>>
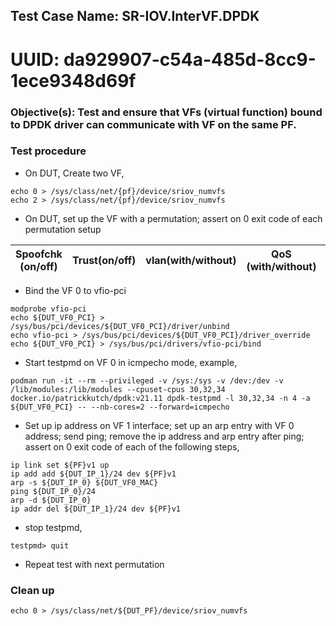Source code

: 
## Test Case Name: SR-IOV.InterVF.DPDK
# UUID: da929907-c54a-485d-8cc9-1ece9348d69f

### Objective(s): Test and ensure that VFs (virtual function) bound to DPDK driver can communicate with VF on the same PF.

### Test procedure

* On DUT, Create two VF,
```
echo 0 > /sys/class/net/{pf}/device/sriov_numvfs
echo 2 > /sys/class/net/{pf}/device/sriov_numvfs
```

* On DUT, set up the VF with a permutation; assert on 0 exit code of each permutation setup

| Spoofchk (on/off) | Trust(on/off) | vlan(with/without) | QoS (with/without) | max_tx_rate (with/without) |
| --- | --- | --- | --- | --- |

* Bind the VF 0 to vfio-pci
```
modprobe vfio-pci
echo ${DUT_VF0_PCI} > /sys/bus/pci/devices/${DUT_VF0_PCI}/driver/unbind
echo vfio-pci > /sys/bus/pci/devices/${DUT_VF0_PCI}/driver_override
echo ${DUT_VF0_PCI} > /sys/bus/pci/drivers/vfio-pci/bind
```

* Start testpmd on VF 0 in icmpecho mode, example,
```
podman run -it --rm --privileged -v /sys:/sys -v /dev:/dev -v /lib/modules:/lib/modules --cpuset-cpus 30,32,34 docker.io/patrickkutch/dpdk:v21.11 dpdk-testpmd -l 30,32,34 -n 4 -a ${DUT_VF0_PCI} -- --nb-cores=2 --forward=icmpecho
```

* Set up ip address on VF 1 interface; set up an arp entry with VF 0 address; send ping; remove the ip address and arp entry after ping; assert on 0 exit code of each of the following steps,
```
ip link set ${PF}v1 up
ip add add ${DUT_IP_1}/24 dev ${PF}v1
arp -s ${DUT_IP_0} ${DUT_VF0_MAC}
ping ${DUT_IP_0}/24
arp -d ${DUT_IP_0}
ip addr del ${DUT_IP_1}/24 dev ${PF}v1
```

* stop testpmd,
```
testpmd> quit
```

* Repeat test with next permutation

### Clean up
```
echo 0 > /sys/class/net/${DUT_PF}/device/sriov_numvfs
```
<<
## Work request
In the records, find every line that has the string "permutation" and copy it.

## Response to the exercise
* On DUT, set up the VF with a permutation; assert on 0 exit code of each permutation setup
* Repeat test with next permutation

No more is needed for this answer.